Diverse role of biological plasticity in low back pain and its impact on sensorimotor control of the spine


Hodges PW, Barbe MF, Loggia ML, Nijs J & Stone LS

Author's Affiliations:

Clinical Centre for Research Excellence in Spinal Pain, Injury and Health, School of Health and Rehabilitation Sciences, The University of Queensland, Brisbane, Australia; Anatomy and Cell Biology, Lewis Katz School of Medicine, Temple University, Philadelphia, PA, USA; Athinoula A. Martinos Center for Biomedical Imaging, Massachusetts General Hospital, Harvard Medical School, Charlestown, MA, USA; Physiotherapy, Human Physiology and Anatomy, Faculty of Physical Education and Physiotherapy, Vrije Universiteit Brussel, Brussels, Belgium; Pharmacology and Therapeutics and Department of Anesthesiology, McGill University, Montreal, Canada; Alan Edwards Centre for Research on Pain, Faculty of Dentistry and Faculty of Medicine, McGill University, Montreal, Canada.

Publication Information:

Journal of Orthopaedic & Sports Physical Therapy 2019; 49(6): 389-401.

Background Information:

It is commonly believed that pain and injury are complex processes, leading to multi-system adaptation beyond changes in neural excitation, inhibition and processing. While ‘plasticity’ is a term commonly ascribed to the nervous system, ‘biological plasticity’ is a broader term that has been used to capture the number of biological processes that undergo change in the presence of pain and shape the response of the individual. Pain is no longer considered simply the response to nociceptive stimuli, it requires the understanding of different underlying mechanisms, activation of neural systems (beyond simply the nociceptive neurons), the interactions of the neural and immune systems, tissue changes and the implications on the psychological and social domains. All of these systems have a potential role in the sensorimotor adaptations to pain, as well as the potential for the maintenance of the pain response.

The goal of this commentary is to present a current view of the implications of the biology of pain and injury for sensorimotor function, particularly in the spine.
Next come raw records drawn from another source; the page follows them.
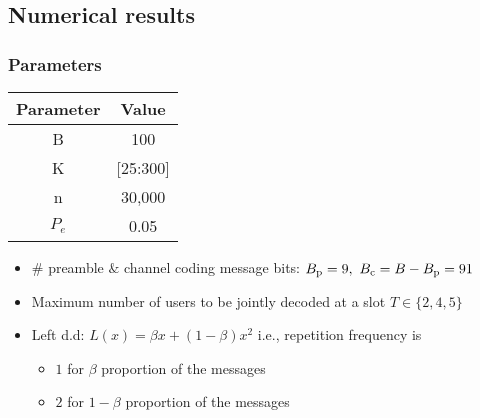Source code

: \subsection{Numerical results}
\begin{frame}\frametitle{Parameters}
\centering
\begin{tabular}{c | c}
Parameter & Value\\
\hline\hline
B & 100\\
K & [25:300]\\
n & 30,000\\
$P_e$ & 0.05\\
\end{tabular}
\vspace{5ex}

\pause

\begin{itemize}
\item $\#$ preamble $\&$ channel coding message bits: $B_{\mathrm{p}}=9,~B_{\mathrm{c}}=B-B_{\mathrm{p}}=91$
\item Maximum number of users to be jointly decoded at a slot $T\in\{2,4,5\}$
\item Left d.d: $L(x)=\beta x+(1-\beta)x^2$ i.e., repetition frequency is
\begin{itemize}
	\item  $1$ for $\beta$ proportion of the messages
	\item $2$ for $1-\beta$ proportion of the messages
\end{itemize}
\end{itemize}
\end{frame}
Contemporary View of Biology of Pain:

While pain is an individualized experience, there are some consistent underlying biological mechanisms, which affect the sensorimotor control of the spine. Below the common mechanistic descriptors are outlined:
  • Nociceptive pain (may also be referred to as “pain associated with ongoing nociceptive input”) is defined as pain that is experienced with real or threatening damage to nonneuronal tissues and is driven by the activation of the nociceptors (1). It is typically not evaluated clinically, but the term is commonly used to describe pain that is considered “proportional” to the input, and present within a normally functioning somatosensory system (1-3).
  • Neuropathic pain is defined as pain associated with a lesion or disease of the somatosensory nervous system (1).
  • In many patients, a clear origin is lacking or not severe enough to explain the pain experienced by the patient, and there is no evidence of damage/disease in the somatosensory nervous system. This is often explained by the concept of central sensitization(4), broadly defined as “an amplification of neural signalling within the central nervous system (CNS) that elicits pain hypersensitivity” (5) or “increased responsiveness of nociceptive neurons in the CNS to their normal or subthreshold input” (1). This is a common descriptor for chronic pain states. It should be noted that central pain (6), centralized pain (7) or central sensitization pain (8, 9) are terms that are often used interchangeably, but do not necessarily refer to the neurophysiological process of sensitization. The related term nociplastic has been defined by the International Association for the Study of Pain to describe “pain that arises from altered nociception despite no clear evidence of actual or threatened tissue damage causing the activation of peripheral nociceptors or evidence for disease or lesion of the somatosensory system causing the pain” (10).
  • Central sensitization can be demonstrated by altered sensory processing, including increased activity of brain-orchestrated nociceptive faciliatory pathways (11), poor functioning of descending antinociceptive mechanisms (12), and increased activity of brain-orchestrated nociceptive facilitatory pathways (11). Clinically, psychological attributes (such as fear of pain or catastrophizing) are common, and can affect sensitization.
  • Patients may also present with mixed presentations of chronic pain, and there is some evidence that a group of patients may have predominantly psychogenic pain, and present mainly with maladaptive, illness behaviours (8).
  • The presentation and relevance of sensorimotor features may differ between nociceptive, neuropathic and nociplastic/central pain, and likely require different approaches to management and rehabilitation. For example, tailoring treatment to optimise loading by rehabilitating the motor control system would be important for those with nociceptive pain, while those with nociplastic/central pain may require cognition-targeted exercises with pain neuroscience education (13, 14).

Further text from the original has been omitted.